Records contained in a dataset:
▼

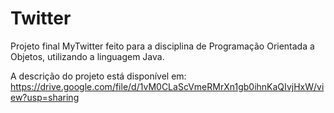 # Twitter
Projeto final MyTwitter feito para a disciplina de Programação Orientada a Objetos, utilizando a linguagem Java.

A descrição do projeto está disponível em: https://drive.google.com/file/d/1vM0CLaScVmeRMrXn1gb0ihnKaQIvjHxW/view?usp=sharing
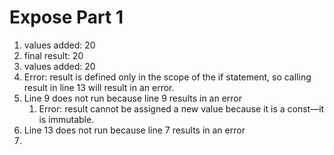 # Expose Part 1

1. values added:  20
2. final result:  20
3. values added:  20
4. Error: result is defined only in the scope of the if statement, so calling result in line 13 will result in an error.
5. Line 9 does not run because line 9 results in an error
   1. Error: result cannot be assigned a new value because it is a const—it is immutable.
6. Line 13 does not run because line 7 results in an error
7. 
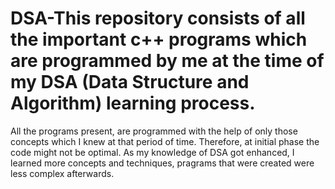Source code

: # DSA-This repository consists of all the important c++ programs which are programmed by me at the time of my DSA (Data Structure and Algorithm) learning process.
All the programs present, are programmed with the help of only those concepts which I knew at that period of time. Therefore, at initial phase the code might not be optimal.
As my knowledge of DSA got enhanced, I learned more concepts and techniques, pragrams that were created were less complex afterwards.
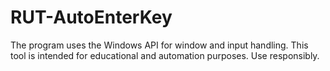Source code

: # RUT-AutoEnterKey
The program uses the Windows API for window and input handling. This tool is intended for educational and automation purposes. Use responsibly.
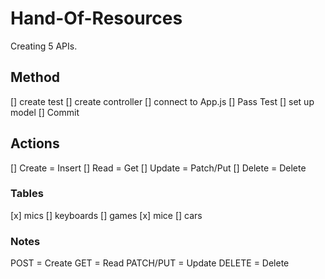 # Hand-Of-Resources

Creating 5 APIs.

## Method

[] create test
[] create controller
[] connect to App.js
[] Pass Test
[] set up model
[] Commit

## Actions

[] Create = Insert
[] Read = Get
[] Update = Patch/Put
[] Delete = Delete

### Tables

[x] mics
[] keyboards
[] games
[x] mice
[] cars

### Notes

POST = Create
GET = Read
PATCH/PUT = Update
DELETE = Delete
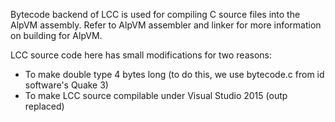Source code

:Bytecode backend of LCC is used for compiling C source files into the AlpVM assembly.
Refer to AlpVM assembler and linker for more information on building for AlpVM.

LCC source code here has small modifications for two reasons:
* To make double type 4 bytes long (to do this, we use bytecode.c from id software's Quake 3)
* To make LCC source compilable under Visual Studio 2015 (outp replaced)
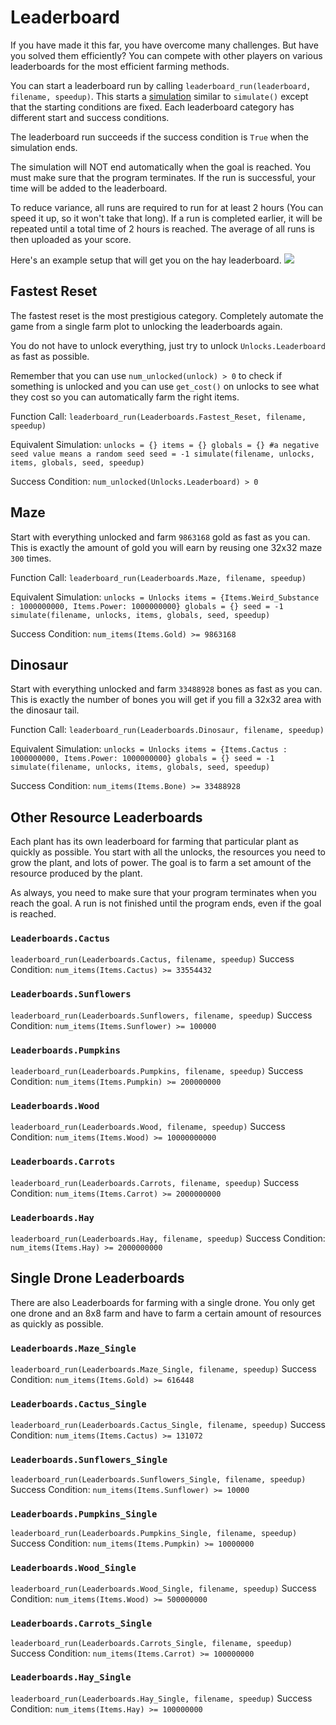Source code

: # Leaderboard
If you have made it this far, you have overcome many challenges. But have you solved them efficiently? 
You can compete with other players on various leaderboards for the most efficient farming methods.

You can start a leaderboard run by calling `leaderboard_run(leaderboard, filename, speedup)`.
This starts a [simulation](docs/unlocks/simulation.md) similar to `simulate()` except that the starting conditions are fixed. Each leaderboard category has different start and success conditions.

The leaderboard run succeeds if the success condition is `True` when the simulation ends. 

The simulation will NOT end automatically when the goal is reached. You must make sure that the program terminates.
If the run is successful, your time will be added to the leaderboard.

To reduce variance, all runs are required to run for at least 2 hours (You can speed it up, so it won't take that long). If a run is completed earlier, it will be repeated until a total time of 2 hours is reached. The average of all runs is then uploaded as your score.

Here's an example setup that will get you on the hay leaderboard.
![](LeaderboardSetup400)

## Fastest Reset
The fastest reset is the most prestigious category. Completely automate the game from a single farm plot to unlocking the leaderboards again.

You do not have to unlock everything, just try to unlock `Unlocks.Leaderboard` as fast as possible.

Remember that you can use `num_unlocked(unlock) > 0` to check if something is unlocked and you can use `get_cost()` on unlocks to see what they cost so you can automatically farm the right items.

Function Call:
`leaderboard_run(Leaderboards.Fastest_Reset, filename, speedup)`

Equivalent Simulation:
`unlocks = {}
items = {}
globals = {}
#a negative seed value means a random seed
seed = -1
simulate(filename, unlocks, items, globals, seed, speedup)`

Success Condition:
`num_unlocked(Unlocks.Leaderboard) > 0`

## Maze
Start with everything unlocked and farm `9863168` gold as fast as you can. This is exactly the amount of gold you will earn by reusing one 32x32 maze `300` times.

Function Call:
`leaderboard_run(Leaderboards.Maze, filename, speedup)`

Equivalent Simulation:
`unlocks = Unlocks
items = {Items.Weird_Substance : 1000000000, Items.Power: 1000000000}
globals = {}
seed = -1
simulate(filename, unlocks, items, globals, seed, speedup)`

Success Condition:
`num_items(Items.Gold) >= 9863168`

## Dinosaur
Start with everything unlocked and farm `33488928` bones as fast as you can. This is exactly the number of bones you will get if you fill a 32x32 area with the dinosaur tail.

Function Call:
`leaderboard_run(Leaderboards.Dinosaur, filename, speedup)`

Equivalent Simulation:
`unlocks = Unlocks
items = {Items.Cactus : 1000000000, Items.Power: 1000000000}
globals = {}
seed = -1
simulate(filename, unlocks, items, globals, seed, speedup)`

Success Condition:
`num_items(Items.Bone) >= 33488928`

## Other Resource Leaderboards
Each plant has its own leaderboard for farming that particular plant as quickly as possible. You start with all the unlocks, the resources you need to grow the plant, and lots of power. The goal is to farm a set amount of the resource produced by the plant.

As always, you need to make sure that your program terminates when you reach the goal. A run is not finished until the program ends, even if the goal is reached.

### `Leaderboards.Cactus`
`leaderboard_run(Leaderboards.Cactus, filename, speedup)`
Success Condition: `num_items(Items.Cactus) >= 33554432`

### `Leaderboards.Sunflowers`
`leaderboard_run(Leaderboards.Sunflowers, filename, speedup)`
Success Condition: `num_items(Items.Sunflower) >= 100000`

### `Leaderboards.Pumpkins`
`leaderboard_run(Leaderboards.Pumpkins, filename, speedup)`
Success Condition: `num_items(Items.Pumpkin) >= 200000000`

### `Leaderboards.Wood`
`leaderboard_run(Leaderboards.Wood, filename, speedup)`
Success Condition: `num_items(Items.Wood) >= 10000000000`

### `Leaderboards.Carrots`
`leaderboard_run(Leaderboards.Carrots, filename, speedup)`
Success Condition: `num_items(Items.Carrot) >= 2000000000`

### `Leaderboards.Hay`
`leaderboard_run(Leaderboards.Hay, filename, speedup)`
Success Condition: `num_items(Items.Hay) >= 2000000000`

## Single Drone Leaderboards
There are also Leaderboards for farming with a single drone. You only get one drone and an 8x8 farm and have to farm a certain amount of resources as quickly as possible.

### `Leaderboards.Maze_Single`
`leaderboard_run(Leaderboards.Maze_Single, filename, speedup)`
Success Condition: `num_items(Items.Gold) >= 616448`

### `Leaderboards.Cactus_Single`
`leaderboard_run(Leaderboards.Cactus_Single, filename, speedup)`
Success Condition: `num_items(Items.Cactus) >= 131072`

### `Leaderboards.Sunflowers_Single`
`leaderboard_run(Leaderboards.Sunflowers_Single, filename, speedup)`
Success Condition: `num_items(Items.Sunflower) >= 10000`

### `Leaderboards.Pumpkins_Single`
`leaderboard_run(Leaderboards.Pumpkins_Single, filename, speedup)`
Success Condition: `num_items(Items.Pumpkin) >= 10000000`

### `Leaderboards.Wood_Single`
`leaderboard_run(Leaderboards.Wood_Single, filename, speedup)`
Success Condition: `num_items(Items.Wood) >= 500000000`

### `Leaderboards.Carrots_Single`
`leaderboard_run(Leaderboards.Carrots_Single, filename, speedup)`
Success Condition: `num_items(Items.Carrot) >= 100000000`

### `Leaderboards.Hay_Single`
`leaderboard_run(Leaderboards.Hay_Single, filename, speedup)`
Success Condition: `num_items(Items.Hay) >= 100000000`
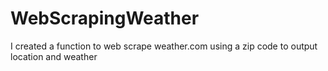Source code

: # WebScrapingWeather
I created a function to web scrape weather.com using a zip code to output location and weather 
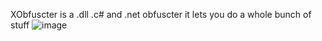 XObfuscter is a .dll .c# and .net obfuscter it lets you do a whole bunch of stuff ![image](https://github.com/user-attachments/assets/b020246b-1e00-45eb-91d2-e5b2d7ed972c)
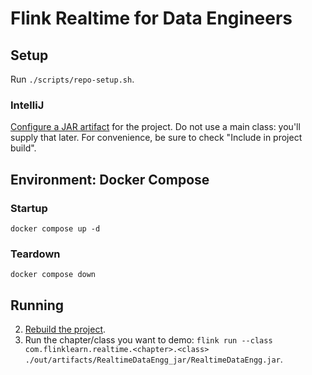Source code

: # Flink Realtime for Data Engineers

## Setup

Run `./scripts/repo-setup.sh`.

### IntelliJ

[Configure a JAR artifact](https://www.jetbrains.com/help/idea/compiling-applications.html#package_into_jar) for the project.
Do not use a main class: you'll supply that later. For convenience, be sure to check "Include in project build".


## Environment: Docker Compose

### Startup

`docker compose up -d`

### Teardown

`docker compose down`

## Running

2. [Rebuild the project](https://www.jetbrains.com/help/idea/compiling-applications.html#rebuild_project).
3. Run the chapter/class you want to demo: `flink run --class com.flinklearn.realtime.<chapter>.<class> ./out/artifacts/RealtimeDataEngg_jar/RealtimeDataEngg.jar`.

▲

▶ **AIM OF THE TASK**: Lines in the records above that carry the word "most" are to be located and copied.

▶ **WORKED SOLUTION**:
You can compete with other players on various leaderboards for the most efficient farming methods.
The fastest reset is the most prestigious category. Completely automate the game from a single farm plot to unlocking the leaderboards again.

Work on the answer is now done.